Data extracted from a collection:
--- START ---

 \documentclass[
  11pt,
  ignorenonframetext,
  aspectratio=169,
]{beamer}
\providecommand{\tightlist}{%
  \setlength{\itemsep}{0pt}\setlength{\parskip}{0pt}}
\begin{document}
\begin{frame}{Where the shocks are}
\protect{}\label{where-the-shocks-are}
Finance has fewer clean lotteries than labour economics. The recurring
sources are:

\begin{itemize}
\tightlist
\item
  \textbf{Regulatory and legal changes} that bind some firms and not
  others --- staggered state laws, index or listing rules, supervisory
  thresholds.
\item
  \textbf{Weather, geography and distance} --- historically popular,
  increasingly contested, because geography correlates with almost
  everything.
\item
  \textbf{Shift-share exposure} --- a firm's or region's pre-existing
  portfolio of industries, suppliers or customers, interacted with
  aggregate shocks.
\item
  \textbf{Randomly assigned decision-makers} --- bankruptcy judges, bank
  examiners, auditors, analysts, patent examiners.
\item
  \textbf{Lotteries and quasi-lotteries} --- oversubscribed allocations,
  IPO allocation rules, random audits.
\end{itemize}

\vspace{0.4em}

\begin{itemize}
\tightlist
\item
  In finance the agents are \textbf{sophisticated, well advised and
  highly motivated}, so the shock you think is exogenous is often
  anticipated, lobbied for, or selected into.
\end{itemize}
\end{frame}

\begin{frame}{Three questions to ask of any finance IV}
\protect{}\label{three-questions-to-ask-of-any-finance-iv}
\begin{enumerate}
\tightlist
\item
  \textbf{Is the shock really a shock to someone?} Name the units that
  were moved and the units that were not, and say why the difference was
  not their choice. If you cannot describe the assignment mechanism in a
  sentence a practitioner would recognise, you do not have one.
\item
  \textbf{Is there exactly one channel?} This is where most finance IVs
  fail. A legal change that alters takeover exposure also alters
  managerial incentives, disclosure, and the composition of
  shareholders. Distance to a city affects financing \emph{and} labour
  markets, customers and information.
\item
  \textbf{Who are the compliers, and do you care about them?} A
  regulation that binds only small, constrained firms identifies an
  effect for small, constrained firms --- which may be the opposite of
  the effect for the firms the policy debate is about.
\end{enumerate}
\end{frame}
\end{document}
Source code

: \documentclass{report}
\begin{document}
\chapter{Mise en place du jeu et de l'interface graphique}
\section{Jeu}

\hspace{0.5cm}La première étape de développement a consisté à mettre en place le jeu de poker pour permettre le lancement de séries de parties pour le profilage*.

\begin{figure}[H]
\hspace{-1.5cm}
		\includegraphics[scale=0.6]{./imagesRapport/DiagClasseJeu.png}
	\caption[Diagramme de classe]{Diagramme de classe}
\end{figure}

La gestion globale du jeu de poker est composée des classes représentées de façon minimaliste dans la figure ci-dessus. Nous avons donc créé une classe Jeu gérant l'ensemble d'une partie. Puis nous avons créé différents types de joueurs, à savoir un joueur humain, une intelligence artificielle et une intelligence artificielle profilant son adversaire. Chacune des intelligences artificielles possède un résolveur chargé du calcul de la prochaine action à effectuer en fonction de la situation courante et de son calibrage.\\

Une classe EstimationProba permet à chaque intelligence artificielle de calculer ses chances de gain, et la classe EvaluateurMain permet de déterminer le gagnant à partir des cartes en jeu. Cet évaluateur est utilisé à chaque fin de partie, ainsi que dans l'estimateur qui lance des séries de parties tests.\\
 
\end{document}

--- END ---

What to produce:
What is the number of lines in the data holding the word "firms"? Reply with that number only.

Result for this exercise:
4